13. The computer-implemented method of claim 12, wherein generating the weak- labeled data based on the comparison of each unlabeled sample query term with each dictionary term comprises: determining that an unlabeled sample query term is similar to a labeled dictionary term ([0068] In various embodiments, the GAL system 250 is implemented to perform a semantic similarity search 310 of the repository of unannotated instances and seeds 304 to select candidate seeds 306 for annotation. In certain embodiments, LSA approaches familiar to skilled practitioners of the art are implemented to perform the semantic similarity search 310. In these embodiments, the input category and any associated query terms provided by the user 314 are used in the semantic similarity search 310 to identify semantically-similar instances in the repository of unannotated instances and seeds 304); and as a result of determining that the unlabeled sample query term is similar to the labeled dictionary term, labeling the unlabeled sample query term to create a labeled sample query term by assigning a language associated with the labeled dictionary term to the unlabeled sample query term ([0068] In various embodiments, the GAL system 250 is implemented to perform a semantic similarity search 310 of the repository of unannotated instances and seeds 304 to select candidate seeds 306 for annotation. In certain embodiments, LSA approaches familiar to skilled practitioners of the art are implemented to perform the semantic similarity search 310. In these embodiments, the input category and any associated query terms provided by the user 314 are used in the semantic similarity search 310 to identify semantically-similar instances in the repository of unannotated instances and seeds 304).
14. The computer-implemented method of claim 13, wherein determining that the unlabeled sample query term is similar to the labeled dictionary term comprises: determining a first distance between the unlabeled sample query term and the labeled dictionary term ([0069] - In one embodiment, the similar instances are identified through the use of term frequency-inverse document frequency (tf-idf) scores, which are generated by the search engine. As used herein, tf-idf scores broadly refer to numerical statistics that reflect the importance of a word in a corpus. As such, it is often used as a weighting factor in information retrieval and text mining. Accordingly, tf-idf scores are useful in finding similar instances in the use of a particular word or phrase.); comparing the first distance to a second distance between another unlabeled sample query term and the labeled dictionary term ([0069] - In one embodiment, the similar instances are identified through the use of term frequency-inverse document frequency (tf-idf) scores, which are generated by the search engine. As used herein, tf-idf scores broadly refer to numerical statistics that reflect the importance of a word in a corpus. As such, it is often used as a weighting factor in information retrieval and text mining.
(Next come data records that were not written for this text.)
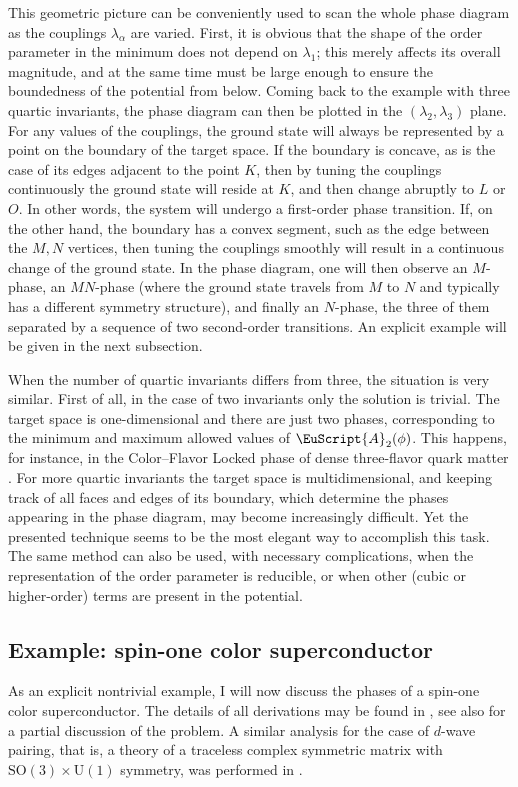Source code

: \documentclass[final,3p,times,12pt,a4paper,sort&compress]{elsarticle}
\newcommand\gr[1]{\mathrm{#1}}              %
\newcommand\AP{\EuScript{A}}                %
\begin{document}
This geometric picture can be conveniently used to scan the whole phase diagram
as the couplings $\lambda_\alpha$ are varied. First, it is obvious that the
shape of the order parameter in the minimum does not depend on $\lambda_1$;
this merely affects its overall magnitude, and at the same time must be large
enough to ensure the boundedness of the potential from below. Coming back to
the example with three quartic invariants, the phase diagram can then be
plotted in the $(\lambda_2,\lambda_3)$ plane. For any values of the couplings,
the ground state will always be represented by a point on the boundary of the
target space. If the boundary is concave, as is the case of its edges adjacent
to the point $K$, then by tuning the couplings continuously the ground state
will reside at $K$, and then change abruptly to $L$ or $O$. In other words, the
system will undergo a first-order phase transition. If, on the other hand, the
boundary has a convex segment, such as the edge between the $M,N$ vertices,
then tuning the couplings smoothly will result in a continuous change of the
ground state. In the phase diagram, one will then observe an $M$-phase, an
$MN$-phase (where the ground state travels from $M$ to $N$ and typically has a
different symmetry structure), and finally an $N$-phase, the three of them
separated by a sequence of two second-order transitions. An explicit example
will be given in the next subsection.

When the number of quartic invariants differs from three, the situation is very
similar. First of all, in the case of two invariants only the solution is
trivial. The target space is one-dimensional and there are just two phases,
corresponding to the minimum and maximum allowed values of $\AP_2(\phi)$. This
happens, for instance, in the Color--Flavor Locked phase of dense three-flavor
quark matter \cite{Iida:2000ha}. For more quartic invariants the target space
is multidimensional, and keeping track of all faces and edges of its boundary,
which determine the phases appearing in the phase diagram, may become
increasingly difficult. Yet the presented technique seems to be the most
elegant way to accomplish this task. The same method can also be used, with
necessary complications, when the representation of the order parameter is
reducible, or when other (cubic or higher-order) terms are present in the
potential.


\subsection{Example: spin-one color superconductor}
\label{subsec:spin1CSC}
As an explicit nontrivial example, I will now discuss the phases of a spin-one
color superconductor. The details of all derivations may be found in
\cite{Brauner:2008ma}, see also \cite{Bailin:1983bm,Schmitt:2004et}
for a partial discussion of the problem. A similar analysis for the case of
$d$-wave pairing, that is, a theory of a traceless complex symmetric matrix with
$\gr{SO(3)\times U(1)}$ symmetry, was performed in \cite{Mermin:1974me}.
\end{document}
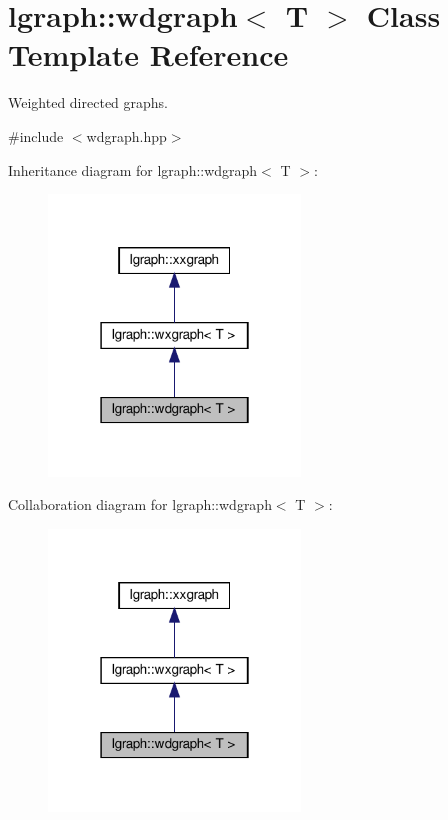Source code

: \hypertarget{classlgraph_1_1wdgraph}{}\section{lgraph\+:\+:wdgraph$<$ T $>$ Class Template Reference}
\label{classlgraph_1_1wdgraph}


Weighted directed graphs.  




{\ttfamily \#include $<$wdgraph.\+hpp$>$}



Inheritance diagram for lgraph\+:\+:wdgraph$<$ T $>$\+:\nopagebreak
\begin{figure}[H]
\begin{center}
\leavevmode
\includegraphics[width=190pt]{classlgraph_1_1wdgraph__inherit__graph}
\end{center}
\end{figure}


Collaboration diagram for lgraph\+:\+:wdgraph$<$ T $>$\+:\nopagebreak
\begin{figure}[H]
\begin{center}
\leavevmode
\includegraphics[width=190pt]{classlgraph_1_1wdgraph__coll__graph}
\end{center}
\end{figure}
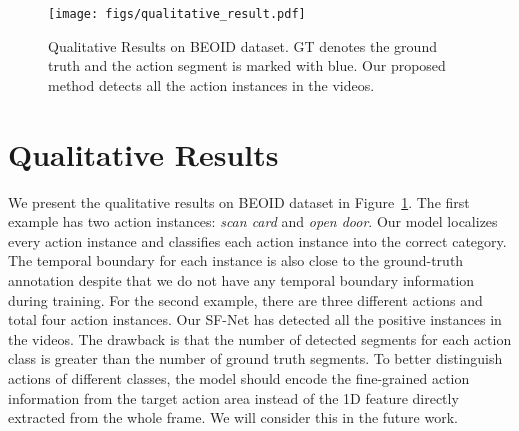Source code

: \documentclass[runningheads]{llncs}
\begin{document}
	
	
	\begin{figure}[]
		\begin{center}
			\texttt{[image: figs/qualitative\_result.pdf]}
		\end{center}
		\caption{Qualitative Results on BEOID dataset. GT denotes the ground truth and the action segment is marked with blue.
			Our proposed method detects all the action instances in the videos.}
		\label{fig:qualitative}
	\end{figure}
	
	\section{Qualitative Results}  
	
	We present the qualitative results on BEOID dataset in Figure~\ref{fig:qualitative}.
	The first example has two action instances: \textit{scan card} and  \textit{open door}.
	Our model localizes every action instance and classifies each action instance into the correct category. The temporal boundary for each instance is also close to the ground-truth annotation despite that we do not have any temporal boundary information during training.
	For the second example, there are three different actions and total four action instances.
	Our SF-Net has detected all the positive instances in the videos.
	The drawback is that the number of detected segments for each action class is greater than the number of ground truth segments. 
	To better distinguish actions of different classes,  the model should encode the fine-grained action information from the target action area instead of the 1D feature directly extracted from the whole frame. 
	We will consider this in the future work.
	
	
	
	
	
	
\end{document}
Accordingly, tf-idf scores are useful in finding similar instances in the use of a particular word or phrase); and determining that the first distance is shorter than the second distance ([0073] In various embodiments, the LSA similarity scores, the search engine scores, the input category, and any associated query terms are processed by a semantic search-based seed selector (SSSS) implemented to perform ranking operations 316. In certain embodiments, a “bag of words” (BOW) model is implemented in combination with the semantic similarity search 310 and the keyword search 312 to perform re-ranking operations 316 to predict confidence 318 of the resulting LSA similarity search engine scores).
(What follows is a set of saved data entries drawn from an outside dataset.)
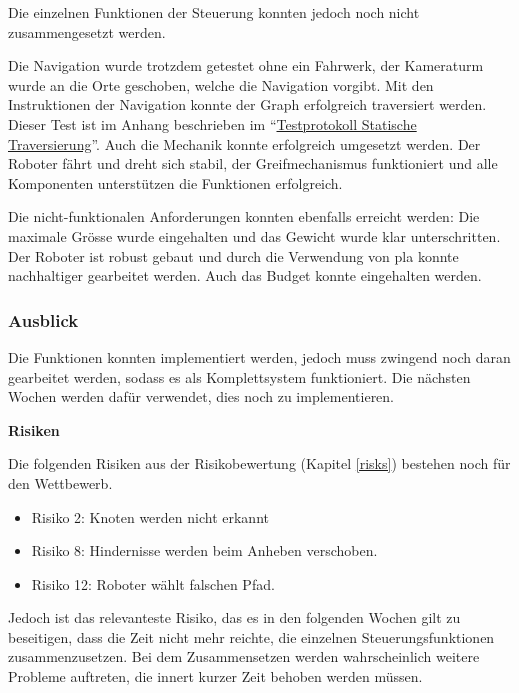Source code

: Die einzelnen Funktionen der Steuerung konnten jedoch noch nicht zusammengesetzt werden.

Die Navigation wurde trotzdem getestet ohne ein Fahrwerk, der Kameraturm wurde an die Orte geschoben, welche die Navigation vorgibt. Mit den Instruktionen der Navigation konnte der Graph erfolgreich traversiert werden. Dieser Test ist im Anhang beschrieben im ``\hyperlink{statische-traver.1}{Testprotokoll Statische Traversierung}''. Auch die Mechanik konnte erfolgreich umgesetzt werden. Der Roboter fährt und dreht sich stabil, der Greifmechanismus funktioniert und alle Komponenten unterstützen die Funktionen erfolgreich.

Die nicht-funktionalen Anforderungen konnten ebenfalls erreicht werden: Die maximale Grösse wurde eingehalten und das Gewicht wurde klar unterschritten. Der Roboter ist robust gebaut und durch die Verwendung von \acrshort{pla} konnte nachhaltiger gearbeitet werden. Auch das Budget konnte eingehalten werden.

\subsubsection{Ausblick}

Die Funktionen konnten implementiert werden, jedoch muss zwingend noch daran gearbeitet werden, sodass es als Komplettsystem funktioniert. Die nächsten Wochen werden dafür verwendet, dies noch zu implementieren.

\textbf{Risiken}

Die folgenden Risiken aus der Risikobewertung (Kapitel \ref{risks}) bestehen noch für den Wettbewerb. 

\begin{itemize}
    \item Risiko 2: Knoten werden nicht erkannt
    \item Risiko 8: Hindernisse werden beim Anheben verschoben.
    \item Risiko 12: Roboter wählt falschen Pfad.
\end{itemize}

Jedoch ist das relevanteste Risiko, das es in den folgenden Wochen gilt zu beseitigen, dass die Zeit nicht mehr reichte, die einzelnen Steuerungsfunktionen zusammenzusetzen.
Bei dem Zusammensetzen werden wahrscheinlich weitere Probleme auftreten, die innert kurzer Zeit behoben werden müssen.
15. The computer-implemented method of claim 13, further comprising: identifying one or more remaining unlabeled sample query terms; determining an expanded training data set by propagating one or more labels to the remaining unlabeled sample query terms; and training the machine learning model using the expanded training data set.

16. The computer-implemented method of claim 15, wherein determining the expanded training data set by propagating one or more labels to the remaining unlabeled sample query terms further comprises: comparing each of the remaining unlabeled sample query terms with each of the labeled query terms included in the training data set ([0083] -  Conversely, if there is a preponderance of positively-labeled seeds in the repository of annotated seeds 408, the SSSS 412 may select a candidate unannotated seed in block 426 that it believes has the highest certainty of being negative. I.e., an unlabeled instance having a highest confidence level of being a negative instance for an input category. To continue the example, the candidate seed selected by the SSSS 412 would have the lowest ranking, indicating that the SSSS 412 believes there is a high certainty it would be assigned a negative label if it were annotated by a human annotator 402).; and determining the expanded training data set at least based on the comparison of each remaining unlabeled sample query term with each labeled query term included in the training data set ([0083] -  Conversely, if there is a preponderance of positively-labeled seeds in the repository of annotated seeds 408, the SSSS 412 may select a candidate unannotated seed in block 426 that it believes has the highest certainty of being negative. I.e., an unlabeled instance having a highest confidence level of being a negative instance for an input category. To continue the example, the candidate seed selected by the SSSS 412 would have the lowest ranking, indicating that the SSSS 412 believes there is a high certainty it would be assigned a negative label if it were annotated by a human annotator 402).
17. The computer-implemented method of claim 16, wherein determining the expanded training data set at least based on the comparison of each remaining unlabeled sample query term with each labeled query term included in the training data set comprises: determining at least one labeled query term similar to a remaining unlabeled sample query term (Figure 4, 432); and labeling the remaining unlabeled sample query term to obtain another new labeled query term by assigning a language associated with the labeled query term to the remaining unlabeled sample query term (Figure 4, 432).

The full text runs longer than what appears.